Doctors often start medical therapy once a shock occurs, but this does not always prevent future shocks. For some of those patients, radiofrequency catheter ablation is needed to eliminate the short circuits causing the abnormal rhythm.

However, in patients with weak hearts, “the ablation procedure itself can be quite taxing,” says Pramod Bonde, M.D., assistant professor of surgery. “In fact, there are a lot of patients who are turned down for this procedure because of their poor heart function.” To give such patients an option, in October, Yale physicians successfully performed what they believe were Connecticut’s first ablations for VT using a new hybrid technique that takes advantage of an extracorporeal membrane oxygenation (ECMO) machine, which provides temporary support of heart and lung function for patients whose weak hearts would have otherwise made the ablation procedure extremely risky.

“With ECMO, patients with weak hearts become candidates for VT ablation. This is important for those who must endure repeated shocks from their defibrillators as a result,” says Bonde, director of Yale’s ECMO program, who performed the procedures alongside electrophysiologist Joseph G. Akar, M.D., Ph.D., associate professor of medicine and director of the Cardiac Electrophysiology Laboratory. “We can maximize their chances of survival and chances of success with this new technique.”

The first patient treated at Yale with the procedure was a man with a weak heart and so-called “VT storm,” characterized by incessant life-threatening heart rhythms that trigger multiple repetitive defibrillator shocks. The patient, who had already had two open-heart operations, had been receiving as many as six shocks in less than one minute from his defibrillator, and Akar wanted to perform a radiofrequency catheter ablation to pinpoint the source of the problem and treat it.

The physicians performed what they say is typically a 4- to 6-hour procedure with a team of about 15 people, including surgeons, electrophysiologists, nurses, perfusionists, technologists and others—a procedure that patients with weak hearts can tolerate with ECMO.

Akar was pleased that the ECMO support allowed him to take the time he needed to perform the ablation procedure carefully.

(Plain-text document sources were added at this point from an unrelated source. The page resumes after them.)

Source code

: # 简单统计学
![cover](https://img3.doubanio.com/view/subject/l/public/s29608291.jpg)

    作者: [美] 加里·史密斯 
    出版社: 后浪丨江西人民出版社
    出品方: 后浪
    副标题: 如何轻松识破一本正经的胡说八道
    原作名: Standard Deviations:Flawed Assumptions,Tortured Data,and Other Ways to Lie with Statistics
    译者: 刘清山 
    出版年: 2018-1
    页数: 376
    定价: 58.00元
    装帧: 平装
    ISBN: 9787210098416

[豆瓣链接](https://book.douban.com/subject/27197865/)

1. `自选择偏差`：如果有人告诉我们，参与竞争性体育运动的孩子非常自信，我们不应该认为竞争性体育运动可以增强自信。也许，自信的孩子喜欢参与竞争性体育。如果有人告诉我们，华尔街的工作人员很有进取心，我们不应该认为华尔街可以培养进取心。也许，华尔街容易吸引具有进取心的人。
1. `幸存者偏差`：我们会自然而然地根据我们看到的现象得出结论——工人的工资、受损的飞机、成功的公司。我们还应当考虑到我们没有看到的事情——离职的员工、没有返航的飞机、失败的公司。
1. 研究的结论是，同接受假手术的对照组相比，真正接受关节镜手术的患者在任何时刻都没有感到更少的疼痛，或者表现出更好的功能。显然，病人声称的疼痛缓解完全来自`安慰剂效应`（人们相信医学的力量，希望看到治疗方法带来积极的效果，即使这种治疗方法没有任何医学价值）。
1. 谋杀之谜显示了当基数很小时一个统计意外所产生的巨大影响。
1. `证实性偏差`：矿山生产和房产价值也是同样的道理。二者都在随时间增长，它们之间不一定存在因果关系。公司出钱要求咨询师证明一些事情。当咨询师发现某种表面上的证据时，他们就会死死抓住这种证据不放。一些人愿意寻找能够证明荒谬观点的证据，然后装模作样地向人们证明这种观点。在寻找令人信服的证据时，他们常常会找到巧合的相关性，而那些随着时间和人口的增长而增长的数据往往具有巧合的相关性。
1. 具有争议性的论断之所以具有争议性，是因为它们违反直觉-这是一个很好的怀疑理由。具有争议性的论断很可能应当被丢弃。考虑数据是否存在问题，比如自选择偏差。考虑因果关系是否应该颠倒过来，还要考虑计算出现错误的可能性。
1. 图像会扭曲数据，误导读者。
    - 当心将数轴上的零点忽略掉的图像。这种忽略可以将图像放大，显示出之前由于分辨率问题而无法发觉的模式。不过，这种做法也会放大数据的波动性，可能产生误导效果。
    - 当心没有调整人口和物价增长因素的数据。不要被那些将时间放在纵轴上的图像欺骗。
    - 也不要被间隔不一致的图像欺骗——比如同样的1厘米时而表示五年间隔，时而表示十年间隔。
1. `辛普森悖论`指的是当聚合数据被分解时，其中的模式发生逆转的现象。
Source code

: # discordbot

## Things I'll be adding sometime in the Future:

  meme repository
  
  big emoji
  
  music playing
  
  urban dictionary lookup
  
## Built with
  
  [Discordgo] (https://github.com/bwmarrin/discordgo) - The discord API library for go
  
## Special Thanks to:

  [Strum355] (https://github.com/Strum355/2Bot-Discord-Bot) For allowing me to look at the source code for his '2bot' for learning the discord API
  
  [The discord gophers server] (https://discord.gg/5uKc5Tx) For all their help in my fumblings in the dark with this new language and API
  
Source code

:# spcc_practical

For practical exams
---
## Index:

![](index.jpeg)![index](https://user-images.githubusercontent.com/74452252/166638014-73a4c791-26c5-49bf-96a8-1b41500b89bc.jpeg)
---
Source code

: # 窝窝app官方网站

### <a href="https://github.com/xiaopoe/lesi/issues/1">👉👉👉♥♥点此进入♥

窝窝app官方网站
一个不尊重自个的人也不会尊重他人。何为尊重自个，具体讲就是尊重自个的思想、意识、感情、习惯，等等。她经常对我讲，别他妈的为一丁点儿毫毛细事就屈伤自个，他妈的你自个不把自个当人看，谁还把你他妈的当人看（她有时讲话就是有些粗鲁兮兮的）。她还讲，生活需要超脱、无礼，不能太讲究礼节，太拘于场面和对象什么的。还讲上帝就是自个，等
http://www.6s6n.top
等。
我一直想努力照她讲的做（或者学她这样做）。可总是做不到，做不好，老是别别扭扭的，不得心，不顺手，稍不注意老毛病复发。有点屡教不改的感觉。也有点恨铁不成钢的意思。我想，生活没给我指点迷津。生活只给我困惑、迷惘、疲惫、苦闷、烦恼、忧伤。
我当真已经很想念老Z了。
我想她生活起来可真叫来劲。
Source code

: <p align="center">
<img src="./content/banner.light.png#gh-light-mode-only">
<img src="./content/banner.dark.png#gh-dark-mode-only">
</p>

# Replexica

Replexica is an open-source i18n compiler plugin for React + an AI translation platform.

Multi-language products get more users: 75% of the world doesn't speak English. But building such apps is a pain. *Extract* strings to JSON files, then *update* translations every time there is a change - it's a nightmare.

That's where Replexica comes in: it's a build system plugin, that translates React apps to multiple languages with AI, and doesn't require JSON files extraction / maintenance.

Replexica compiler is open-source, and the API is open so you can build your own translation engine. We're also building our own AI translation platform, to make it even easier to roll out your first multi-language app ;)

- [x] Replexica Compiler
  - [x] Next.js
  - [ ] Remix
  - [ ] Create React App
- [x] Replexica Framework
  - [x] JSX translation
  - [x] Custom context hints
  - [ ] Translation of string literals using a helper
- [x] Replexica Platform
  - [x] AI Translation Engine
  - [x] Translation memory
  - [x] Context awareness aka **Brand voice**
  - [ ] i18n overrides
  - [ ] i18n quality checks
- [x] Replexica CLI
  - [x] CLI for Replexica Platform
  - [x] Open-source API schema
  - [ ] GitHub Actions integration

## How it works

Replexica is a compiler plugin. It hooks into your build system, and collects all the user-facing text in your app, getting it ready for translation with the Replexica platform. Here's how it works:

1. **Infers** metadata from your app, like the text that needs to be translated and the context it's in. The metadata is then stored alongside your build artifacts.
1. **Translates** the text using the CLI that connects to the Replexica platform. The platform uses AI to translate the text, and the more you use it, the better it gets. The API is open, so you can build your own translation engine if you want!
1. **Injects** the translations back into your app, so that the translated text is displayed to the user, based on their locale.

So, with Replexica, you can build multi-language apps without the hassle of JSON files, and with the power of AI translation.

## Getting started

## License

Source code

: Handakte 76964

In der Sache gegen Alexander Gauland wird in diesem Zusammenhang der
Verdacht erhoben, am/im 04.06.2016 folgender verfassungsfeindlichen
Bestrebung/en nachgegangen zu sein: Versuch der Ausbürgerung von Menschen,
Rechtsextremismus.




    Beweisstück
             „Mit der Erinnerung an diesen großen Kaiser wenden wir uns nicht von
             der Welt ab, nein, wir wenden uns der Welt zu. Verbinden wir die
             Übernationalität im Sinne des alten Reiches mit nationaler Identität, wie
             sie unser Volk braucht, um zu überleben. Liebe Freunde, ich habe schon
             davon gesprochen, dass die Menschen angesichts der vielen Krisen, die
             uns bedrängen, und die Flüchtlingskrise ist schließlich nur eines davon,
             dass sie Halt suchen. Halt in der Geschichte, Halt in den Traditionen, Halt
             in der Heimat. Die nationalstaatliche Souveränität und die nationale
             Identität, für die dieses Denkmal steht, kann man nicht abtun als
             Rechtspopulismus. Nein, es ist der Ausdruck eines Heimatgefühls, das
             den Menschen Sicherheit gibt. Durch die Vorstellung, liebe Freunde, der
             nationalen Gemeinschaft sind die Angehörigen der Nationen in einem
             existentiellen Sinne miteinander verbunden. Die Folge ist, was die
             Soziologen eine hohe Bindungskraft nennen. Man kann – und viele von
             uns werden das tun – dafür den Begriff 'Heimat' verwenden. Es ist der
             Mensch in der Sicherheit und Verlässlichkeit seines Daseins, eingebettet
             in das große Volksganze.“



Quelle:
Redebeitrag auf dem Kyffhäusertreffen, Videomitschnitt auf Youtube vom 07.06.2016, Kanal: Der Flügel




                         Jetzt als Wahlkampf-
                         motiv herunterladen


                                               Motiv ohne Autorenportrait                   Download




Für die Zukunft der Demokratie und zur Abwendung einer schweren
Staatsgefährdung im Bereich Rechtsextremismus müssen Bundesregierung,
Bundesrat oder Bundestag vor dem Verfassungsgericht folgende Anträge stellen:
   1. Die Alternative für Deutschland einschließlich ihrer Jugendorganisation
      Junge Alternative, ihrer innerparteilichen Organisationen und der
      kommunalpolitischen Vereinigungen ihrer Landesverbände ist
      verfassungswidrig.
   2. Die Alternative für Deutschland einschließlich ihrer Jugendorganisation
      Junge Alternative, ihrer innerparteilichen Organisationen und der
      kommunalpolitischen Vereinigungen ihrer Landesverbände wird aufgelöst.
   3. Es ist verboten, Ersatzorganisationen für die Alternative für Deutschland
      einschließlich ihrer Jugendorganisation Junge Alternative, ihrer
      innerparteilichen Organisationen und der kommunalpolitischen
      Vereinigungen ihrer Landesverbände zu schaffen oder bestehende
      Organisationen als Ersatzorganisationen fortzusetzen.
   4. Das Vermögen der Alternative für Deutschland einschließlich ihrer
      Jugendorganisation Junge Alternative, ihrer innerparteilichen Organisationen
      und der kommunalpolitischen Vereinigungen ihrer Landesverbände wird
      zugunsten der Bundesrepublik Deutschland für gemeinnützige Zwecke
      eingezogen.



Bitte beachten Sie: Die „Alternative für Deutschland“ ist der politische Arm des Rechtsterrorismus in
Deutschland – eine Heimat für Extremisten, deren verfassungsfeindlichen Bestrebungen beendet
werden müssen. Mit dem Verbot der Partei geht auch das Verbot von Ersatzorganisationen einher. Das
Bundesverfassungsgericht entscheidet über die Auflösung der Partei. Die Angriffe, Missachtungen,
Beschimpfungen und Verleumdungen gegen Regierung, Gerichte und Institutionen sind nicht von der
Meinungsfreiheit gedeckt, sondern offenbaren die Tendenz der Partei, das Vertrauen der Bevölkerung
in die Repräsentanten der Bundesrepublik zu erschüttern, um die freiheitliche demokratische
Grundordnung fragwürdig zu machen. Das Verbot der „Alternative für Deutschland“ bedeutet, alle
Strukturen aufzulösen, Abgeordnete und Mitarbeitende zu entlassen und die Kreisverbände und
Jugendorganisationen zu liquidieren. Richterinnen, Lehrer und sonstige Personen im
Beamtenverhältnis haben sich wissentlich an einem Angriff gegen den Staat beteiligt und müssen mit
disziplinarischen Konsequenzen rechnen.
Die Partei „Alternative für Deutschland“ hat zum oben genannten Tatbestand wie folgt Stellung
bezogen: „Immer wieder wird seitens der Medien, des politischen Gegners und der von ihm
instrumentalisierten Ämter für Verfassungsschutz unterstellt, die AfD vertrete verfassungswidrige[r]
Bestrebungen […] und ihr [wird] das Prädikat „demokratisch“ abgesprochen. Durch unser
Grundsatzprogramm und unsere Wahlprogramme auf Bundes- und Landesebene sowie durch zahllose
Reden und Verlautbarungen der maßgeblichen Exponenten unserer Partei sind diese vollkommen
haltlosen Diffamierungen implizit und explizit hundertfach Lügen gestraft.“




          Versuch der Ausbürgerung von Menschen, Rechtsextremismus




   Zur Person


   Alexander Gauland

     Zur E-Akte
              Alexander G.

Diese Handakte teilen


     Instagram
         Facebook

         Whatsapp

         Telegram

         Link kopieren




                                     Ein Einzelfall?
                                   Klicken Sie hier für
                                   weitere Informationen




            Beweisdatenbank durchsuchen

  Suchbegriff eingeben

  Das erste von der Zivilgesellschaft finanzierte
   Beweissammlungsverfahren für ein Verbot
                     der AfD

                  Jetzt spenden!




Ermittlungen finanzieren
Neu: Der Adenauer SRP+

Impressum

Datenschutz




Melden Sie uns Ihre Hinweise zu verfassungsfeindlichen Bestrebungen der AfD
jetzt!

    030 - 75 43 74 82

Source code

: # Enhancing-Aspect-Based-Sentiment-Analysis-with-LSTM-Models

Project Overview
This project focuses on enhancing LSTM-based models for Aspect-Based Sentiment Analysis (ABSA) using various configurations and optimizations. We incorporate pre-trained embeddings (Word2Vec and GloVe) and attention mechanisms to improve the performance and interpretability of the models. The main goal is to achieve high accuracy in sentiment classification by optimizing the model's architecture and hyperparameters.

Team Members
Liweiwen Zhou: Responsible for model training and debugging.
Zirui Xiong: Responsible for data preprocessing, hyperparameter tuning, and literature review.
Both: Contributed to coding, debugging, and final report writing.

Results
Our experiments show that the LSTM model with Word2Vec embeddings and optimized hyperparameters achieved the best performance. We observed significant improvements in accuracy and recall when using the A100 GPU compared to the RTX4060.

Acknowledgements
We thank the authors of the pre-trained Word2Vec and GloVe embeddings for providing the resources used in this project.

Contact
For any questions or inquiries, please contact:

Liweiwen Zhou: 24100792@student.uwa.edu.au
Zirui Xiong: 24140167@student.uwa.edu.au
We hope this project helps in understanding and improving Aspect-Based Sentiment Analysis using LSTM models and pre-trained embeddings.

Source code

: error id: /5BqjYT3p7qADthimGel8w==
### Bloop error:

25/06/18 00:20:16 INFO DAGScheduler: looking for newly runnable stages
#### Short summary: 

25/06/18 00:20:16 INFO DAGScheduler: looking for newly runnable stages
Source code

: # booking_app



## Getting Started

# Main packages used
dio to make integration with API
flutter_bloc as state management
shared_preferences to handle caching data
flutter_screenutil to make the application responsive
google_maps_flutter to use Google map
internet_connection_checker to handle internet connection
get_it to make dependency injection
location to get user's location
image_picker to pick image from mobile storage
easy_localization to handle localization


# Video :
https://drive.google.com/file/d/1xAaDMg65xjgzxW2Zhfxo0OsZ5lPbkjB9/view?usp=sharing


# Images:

Most importantly, he says, ECMO support allowed him to induce the dangerous heart rhythm long enough for him to locate its source.

“The VT procedure is potentially long and technically complicated,” Akar says. “Many patients have such severe underlying heart disease that they would really be unable to withstand the stress of this procedure if it was not for the hemodynamic support provided by the ECMO.”

Bonde says the development of Yale’s adult ECMO program in the past year—at first as a temporary measure for patients with adult respiratory distress syndrome, acute heart failures, catheter-lab emergencies and other serious events—laid the foundation for the successful hybrid ablation procedures.

“We’ve matured the adult ECMO program and are having very good outcomes, and these procedures are an extension of that,” he says. “We waited until now to do it because we wanted to make sure the team is confident and that complex procedures such as VT ablation can be supported with ease.”

Other centers in the country have offered the hybrid procedure, either with ECMO or with pumps that take over the function of the heart, but not the lungs. “This is the first such case at Yale and to my knowledge in Connecticut,” Akar says. “I look forward to offering this important therapy as we build our ECMO and VT programs to treat challenging cases.”

The two doctors predict Yale will treat at least 20 to 30 patients next year with the hybrid procedure, and more as patients and referring physicians learn the procedure is available.